Kusha vint s'asseoir à côté de moi sur la terrasse et me chuchota à l'oreille que Jaccard avait appelé l'éducatrice pour lui demander que nous retournions au manoir. Nous avons quitté le Carré Français et sommes montés la rue Cabanes. Le ciel s'était subitement assombri et un vent léger annonçait l'approche d'une tempête.

Nous avons traversé le parc sur le petit chemin menant au manoir, alors que Jaccard jardinait et arrachait les racines du sol. Il ne serait pas étonné d'apprendre les événements de l'après-midi.

Van Helle essayait de faire comme si de rien n'était, mais il était clair que les choses étaient mal parties. Si quelque chose arrivait à Huni ou Joshua, la police devrait être prévenue. Van Helle serait directement mise en cause, ai-je confié à Kusha.
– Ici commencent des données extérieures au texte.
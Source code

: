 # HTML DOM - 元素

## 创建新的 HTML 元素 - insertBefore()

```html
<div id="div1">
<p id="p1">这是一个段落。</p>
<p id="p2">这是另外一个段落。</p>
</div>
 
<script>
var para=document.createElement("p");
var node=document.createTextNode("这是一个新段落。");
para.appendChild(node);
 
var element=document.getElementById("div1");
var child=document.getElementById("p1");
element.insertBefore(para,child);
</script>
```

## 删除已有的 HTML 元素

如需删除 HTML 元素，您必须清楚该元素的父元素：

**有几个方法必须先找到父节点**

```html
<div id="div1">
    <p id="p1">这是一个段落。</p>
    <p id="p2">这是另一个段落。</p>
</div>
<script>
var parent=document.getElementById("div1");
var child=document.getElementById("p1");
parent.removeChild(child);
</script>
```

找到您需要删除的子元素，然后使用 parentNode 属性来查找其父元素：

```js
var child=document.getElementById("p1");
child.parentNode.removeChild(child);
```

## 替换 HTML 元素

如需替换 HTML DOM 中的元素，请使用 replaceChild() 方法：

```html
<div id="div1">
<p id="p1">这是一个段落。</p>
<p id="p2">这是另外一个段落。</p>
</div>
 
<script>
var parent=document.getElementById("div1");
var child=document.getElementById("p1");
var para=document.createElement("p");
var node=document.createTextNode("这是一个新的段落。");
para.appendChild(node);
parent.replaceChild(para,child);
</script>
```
Cependant, elle n'était pas en état de réprimander qui que ce soit.

Arrivés devant le portail du manoir, le gardien Jaccard nous a accueillis. Van Helle nous a renvoyés dans nos dortoirs et depuis ma fenêtre, j'ai observé le va-et-vient du gardien qui semblait très occupé. Van Helle est ensuite sortie et s'est dirigée vers Jaccard. Ils se sont arrêtés tous les deux près du chêne. J'étais certaine que l'éducatrice avait déjà alerté la police, qui devait être à la recherche des fugueurs. Ce Joshua était pire qu'un chewing-gum collé sous la semelle de Huni.

***

Les filles étaient toutes dans leurs chambres lorsque Van Helle poussa un cri au rez-de-chaussée.


"Quoi !" Son cri résonna dans tout le manoir, et les résidentes sortirent de leurs chambres. Nous les espionnions en bas des escaliers. Van Helle demanda à Huni où elle était passée. Huni répondit qu'elle ne se sentait pas très bien et que c'était pour cela qu'elle était revenue à Serafina...

Van Helle cria qu'elle devait prendre l'air ou elle allait en étrangler une ! Huni racontait des mensonges et simulait un mal de ventre, mais le plus important était qu'elle était là avec nous, sous le même toit.

Nous nous dispersâmes lorsque l'éducatrice et Huni montèrent les escaliers. Van Helle l'accompagna dans sa chambre, après lui avoir fait avaler un antidouleur. L'éducatrice lui promit d'appeler un médecin si son état s'aggravait. Van Helle retourna dans son bureau et s'y enferma. Avec tout ce qu'elle avait bu au Crown-bar et le choc de cette disparition, l'éducatrice pétait carrément un plomb.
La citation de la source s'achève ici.